## About this exercise
In the records below, find the line with "Spam of 10-20", then copy each line exactly until you have copied the line with "### What am I currently doing?". Leave any picture out.

Data shown: Begin

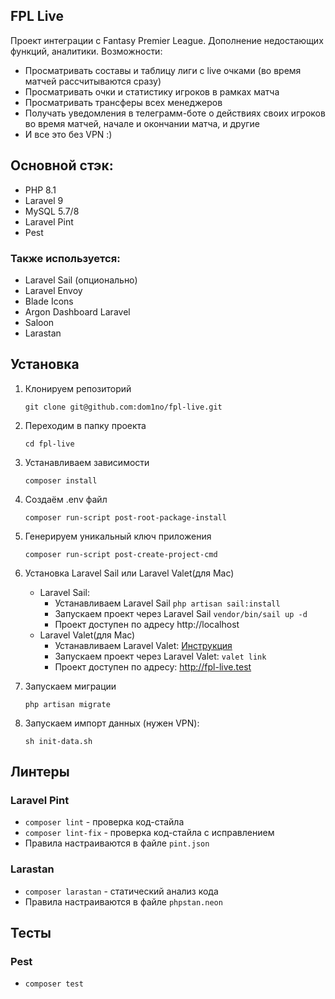 ## FPL Live

Проект интеграции с Fantasy Premier League. Дополнение недостающих функций, аналитики.
Возможности:
- Просматривать составы и таблицу лиги с live очками (во время матчей рассчитываются сразу)
- Просматривать очки и статистику игроков в рамках матча
- Просматривать трансферы всех менеджеров
- Получать уведомления в телеграмм-боте о действиях своих игроков во время матчей, начале и окончании матча, и другие
- И все это без VPN :)

## Основной стэк:
- PHP 8.1
- Laravel 9
- MySQL 5.7/8
- Laravel Pint
- Pest

### Также используется:
- Laravel Sail (опционально)
- Laravel Envoy
- Blade Icons
- Argon Dashboard Laravel
- Saloon
- Larastan

## Установка

1. Клонируем репозиторий 

    `git clone git@github.com:dom1no/fpl-live.git`

2. Переходим в папку проекта

    `cd fpl-live`

3. Устанавливаем зависимости

    `composer install`

4. Создаём .env файл 

   `composer run-script post-root-package-install`

5. Генерируем уникальный ключ приложения

    `composer run-script post-create-project-cmd`

6. Установка Laravel Sail или Laravel Valet(для Mac)
   - Laravel Sail:
     - Устанавливаем Laravel Sail
     `php artisan sail:install`
     - Запускаем проект через Laravel Sail
     `vendor/bin/sail up -d`
     - Проект доступен по адресу http://localhost
   - Laravel Valet(для Mac)
     - Устанавливаем Laravel Valet: [Инструкция](https://laravel.com/docs/9.x/valet)
     - Запускаем проект через Laravel Valet: `valet link`
     - Проект доступен по адресу: http://fpl-live.test

7. Запускаем миграции

   `php artisan migrate`

8. Запускаем импорт данных (нужен VPN):

    `sh init-data.sh`

## Линтеры

### Laravel Pint
  - `composer lint` - проверка код-стайла
  - `composer lint-fix` - проверка код-стайла с исправлением
  - Правила настраиваются в файле `pint.json`

### Larastan
  - `composer larastan` - статический анализ кода
  - Правила настраиваются в файле `phpstan.neon`

## Тесты

### Pest
  - `composer test`
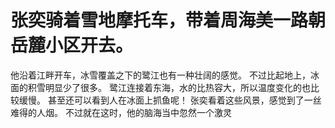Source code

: # 张奕骑着雪地摩托车，带着周海美一路朝岳麓小区开去。
他沿着江畔开车，冰雪覆盖之下的鹭江也有一种壮阔的感觉。
不过比起地上，冰面的积雪明显少了很多。
鹭江连接着东海，水的比热容大，所以温度变化的也比较缓慢。
甚至还可以看到人在冰面上抓鱼呢！
张奕看着这些风景，感觉到了一丝难得的人烟。
不过就在这时，他的脑海当中忽然一个激灵

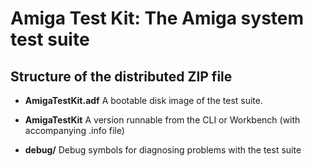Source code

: # Amiga Test Kit: The Amiga system test suite

## Structure of the distributed ZIP file

- **AmigaTestKit.adf**
  A bootable disk image of the test suite.

- **AmigaTestKit**
  A version runnable from the CLI or Workbench (with accompanying .info file)

- **debug/**
  Debug symbols for diagnosing problems with the test suite
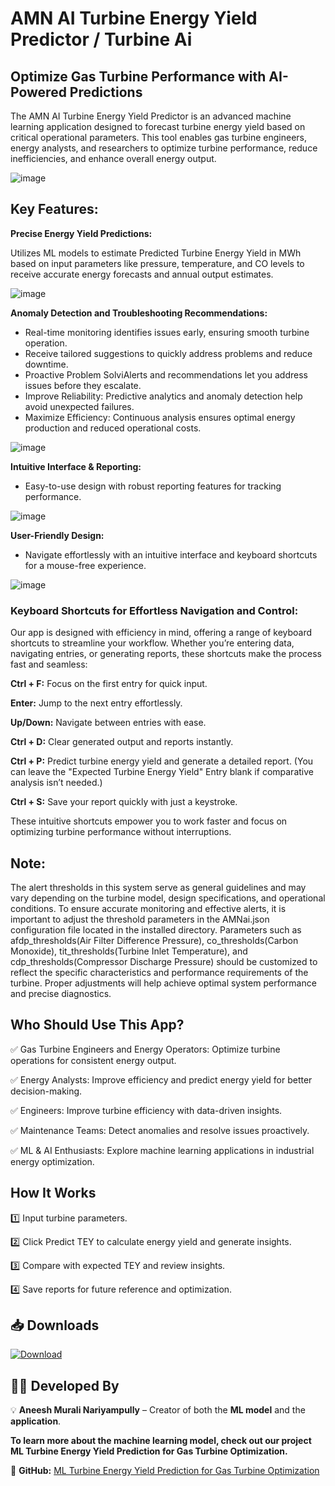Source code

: # AMN AI Turbine Energy Yield Predictor / Turbine Ai
## Optimize Gas Turbine Performance with AI-Powered Predictions
The AMN AI Turbine Energy Yield Predictor is an advanced machine learning application designed to forecast turbine energy yield based on critical operational parameters. This tool enables gas turbine engineers, energy analysts, and researchers to optimize turbine performance, reduce inefficiencies, and enhance overall energy output.

![image](https://github.com/user-attachments/assets/bc4888d1-1786-4bb8-9261-284cd294751c)



## Key Features:
**Precise Energy Yield Predictions:** 

Utilizes ML models to estimate Predicted Turbine Energy Yield in MWh based on input parameters like pressure, temperature, and CO levels to receive accurate energy forecasts and annual output estimates.

![image](https://github.com/user-attachments/assets/b91baa45-8aeb-41df-ab3a-7ed21e0997c9)

**Anomaly Detection and Troubleshooting Recommendations:** 

* Real-time monitoring identifies issues early, ensuring smooth turbine operation.
* Receive tailored suggestions to quickly address problems and reduce downtime.
* Proactive Problem SolviAlerts and recommendations let you address issues before they escalate.
* Improve Reliability: Predictive analytics and anomaly detection help avoid unexpected failures.
* Maximize Efficiency: Continuous analysis ensures optimal energy production and reduced operational costs.

![image](https://github.com/user-attachments/assets/3a52d440-36af-45d6-ba0b-e9adabafc958)



**Intuitive Interface & Reporting:** 

* Easy-to-use design with robust reporting features for tracking performance.
  
![image](https://github.com/user-attachments/assets/3c338a6d-85e9-433b-8e90-89948dc70e40)





**User-Friendly Design:** 

* Navigate effortlessly with an intuitive interface and keyboard shortcuts for a mouse-free experience.

![image](https://github.com/user-attachments/assets/f2c8c810-0aa8-4366-a7d8-9a6d9ef94865)

### Keyboard Shortcuts for Effortless Navigation and Control:
Our app is designed with efficiency in mind, offering a range of keyboard shortcuts to streamline your workflow. Whether you’re entering data, navigating entries, or generating reports, these shortcuts make the process fast and seamless:

**Ctrl + F:** 
Focus on the first entry for quick input.

**Enter:** 
Jump to the next entry effortlessly.

**Up/Down:**
Navigate between entries with ease.

**Ctrl + D:**
Clear generated output and reports instantly.

**Ctrl + P:**
Predict turbine energy yield and generate a detailed report. (You can leave the "Expected Turbine Energy Yield" Entry blank if comparative analysis isn’t needed.)

**Ctrl + S:**
Save your report quickly with just a keystroke.

These intuitive shortcuts empower you to work faster and focus on optimizing turbine performance without interruptions.

## Note:
The alert thresholds in this system serve as general guidelines and may vary depending on the turbine model, design specifications, and operational conditions. To ensure accurate monitoring and effective alerts, it is important to adjust the threshold parameters in the AMNai.json configuration file located in the installed directory. Parameters such as afdp_thresholds(Air Filter Difference Pressure), co_thresholds(Carbon Monoxide), tit_thresholds(Turbine Inlet Temperature), and cdp_thresholds(Compressor Discharge Pressure) should be customized to reflect the specific characteristics and performance requirements of the turbine. Proper adjustments will help achieve optimal system performance and precise diagnostics.

## Who Should Use This App?

✅ Gas Turbine Engineers  and Energy Operators: Optimize turbine operations for consistent energy output.

✅ Energy Analysts: Improve efficiency and predict energy yield for better decision-making.

✅ Engineers: Improve turbine efficiency with data-driven insights.

✅ Maintenance Teams: Detect anomalies and resolve issues proactively.

✅ ML & AI Enthusiasts: Explore machine learning applications in industrial energy optimization.

## How It Works

1️⃣ Input turbine parameters.

2️⃣ Click Predict TEY to calculate energy yield and generate insights.

3️⃣ Compare with expected TEY and review insights.

4️⃣ Save reports for future reference and optimization.

## 📥 Downloads  
[![Download](https://img.shields.io/badge/Download_App-Turbine_Ai_v1.0.0-blue)](https://github.com/aneeshmurali-n/AI-Turbine-Energy-Yield-Predictor/releases/download/v1.0.0/AMN.Ai.Turbine.Energy.Yield.Predictor.Setup.exe)

## 👨‍💻 Developed By  
💡 **Aneesh Murali Nariyampully** – Creator of both the **ML model** and the **application**.  

**To learn more about the machine learning model, check out our project ML Turbine Energy Yield Prediction for Gas Turbine Optimization.**

🔗 **GitHub:** [ML Turbine Energy Yield Prediction for Gas Turbine Optimization](https://github.com/aneeshmurali-n/ML-Turbine-Energy-Yield-Prediction-for-Gas-Turbine-Optimization)  
 


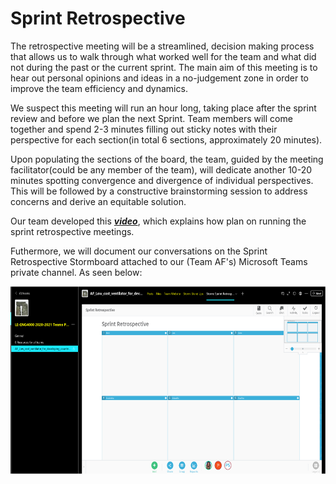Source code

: # Sprint Retrospective

The retrospective meeting will be a streamlined, decision making process that allows us to
walk through what worked well for the team and what did not during the past or the current
sprint. The main aim of this meeting is to hear out personal opinions and ideas in a
no-judgement zone in order to improve the team efficiency and dynamics.

We suspect this meeting will run an hour long, taking place after the sprint review and before
we plan the next Sprint. Team members will come together and spend 2-3 minutes filling out
sticky notes with their perspective for each section(in total 6 sections, approximately 20
minutes).

Upon populating the sections of the board, the team, guided by the meeting facilitator(could
be any member of the team), will dedicate another 10-20 minutes spotting convergence and
divergence of individual perspectives. This will be followed by a constructive brainstorming
session to address concerns and derive an equitable solution.

Our team developed this ***[video](https://drive.google.com/file/d/1DJoTnoQnha75LZt_Z7ayyB9dgPZQphm0/view?usp=sharing)***, which explains how plan on running the sprint retrospective meetings. 

Futhermore, we will document our conversations on the Sprint Retrospective Stormboard attached to our (Team AF's)
Microsoft Teams private channel. As seen below:

<img src="im5.png" alt=" " class="inline" width="600" height="300"/>
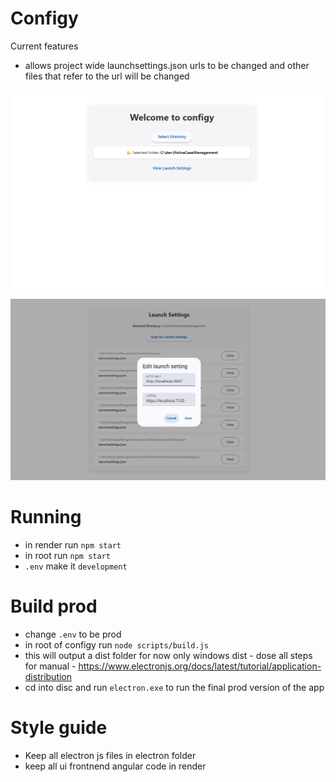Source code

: # Configy 

Current features

- allows project wide launchsettings.json urls to be changed and other files that refer to the url will be changed 

![Home view](img/home_view.png)

![Launch view](img/launch_view.png)

# Running 

- in render run `npm start`
- in root run `npm start`
- `.env` make it `development`

# Build prod

- change `.env` to be prod 
- in root of configy run `node scripts/build.js`
- this will output a dist folder for now only windows dist - dose all steps for manual - https://www.electronjs.org/docs/latest/tutorial/application-distribution
- cd into disc and run `electron.exe` to run the final prod version of the app


# Style guide

- Keep all electron js files in electron folder
- keep all ui frontnend angular code in render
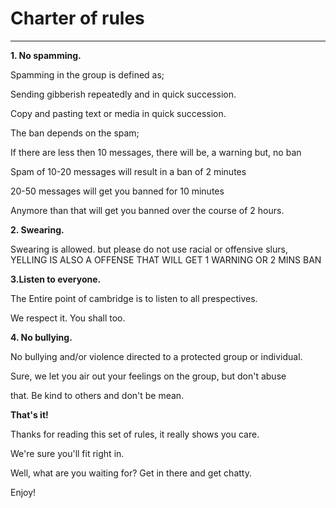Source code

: # **Charter of rules**

***********************************************

**1.  No spamming.**

Spamming in the group is defined as;

Sending gibberish repeatedly and in quick succession.

Copy and pasting text or media in quick succession.

The ban depends on the spam;

If there are less then 10 messages, there will be, a warning but, no ban

Spam of 10-20 messages will result in a ban of 2 minutes

20-50 messages will get you banned for 10 minutes

Anymore than that will get you banned over the course of 2 hours.

**2. Swearing.**

Swearing is allowed. but please do not use racial or offensive slurs, YELLING IS ALSO A OFFENSE THAT WILL GET 1 WARNING OR 2 MINS BAN

**3.Listen to everyone.**

The Entire point of cambridge is to listen to all prespectives.

We respect it. You shall too.

**4. No bullying.**

No bullying and/or violence directed to a protected group or individual.

Sure, we let you air out your feelings on the group, but don't abuse

that. Be kind to others and don't be mean.

**That's it!**

Thanks for reading this set of rules, it really shows you care.

We're sure you'll fit right in.

Well, what are you waiting for? Get in there and get chatty.

Enjoy!

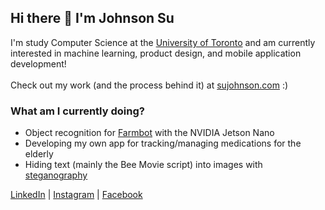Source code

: ## Hi there 👋  I'm Johnson Su

I'm study Computer Science at the [University of Toronto](https://www.utsc.utoronto.ca/home/) and am currently interested in machine learning, product design, and mobile application development!</br></br>
Check out my work (and the process behind it) at [sujohnson.com](https://sujohnson.com/) :)

### What am I currently doing?
 -   Object recognition for [Farmbot](https://farm.bot/) with the NVIDIA Jetson Nano</br>
 -   Developing my own app for tracking/managing medications for the elderly</br>
 -   Hiding text (mainly the Bee Movie script) into images with [steganography](https://en.wikipedia.org/wiki/Steganography)</br>
 
[LinkedIn](https://www.linkedin.com/in/johnson-su/) | [Instagram](https://www.instagram.com/johnson.s.u/) | [Facebook](https://www.facebook.com/CrispyCrunchCapt)


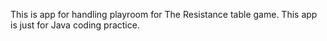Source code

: This is app for handling playroom for The Resistance table game.
This app is just for Java coding practice.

Data shown: End

## Reply
Spam of 10-20 messages will result in a ban of 2 minutes

20-50 messages will get you banned for 10 minutes

Anymore than that will get you banned over the course of 2 hours.

**2. Swearing.**

Swearing is allowed. but please do not use racial or offensive slurs, YELLING IS ALSO A OFFENSE THAT WILL GET 1 WARNING OR 2 MINS BAN

**3.Listen to everyone.**

The Entire point of cambridge is to listen to all prespectives.

We respect it. You shall too.

**4. No bullying.**

No bullying and/or violence directed to a protected group or individual.

Sure, we let you air out your feelings on the group, but don't abuse

that. Be kind to others and don't be mean.

**That's it!**

Thanks for reading this set of rules, it really shows you care.

We're sure you'll fit right in.

Well, what are you waiting for? Get in there and get chatty.

Enjoy!

Source code

: ## Hi there 👋  I'm Johnson Su

I'm study Computer Science at the [University of Toronto](https://www.utsc.utoronto.ca/home/) and am currently interested in machine learning, product design, and mobile application development!</br></br>
Check out my work (and the process behind it) at [sujohnson.com](https://sujohnson.com/) :)

### What am I currently doing?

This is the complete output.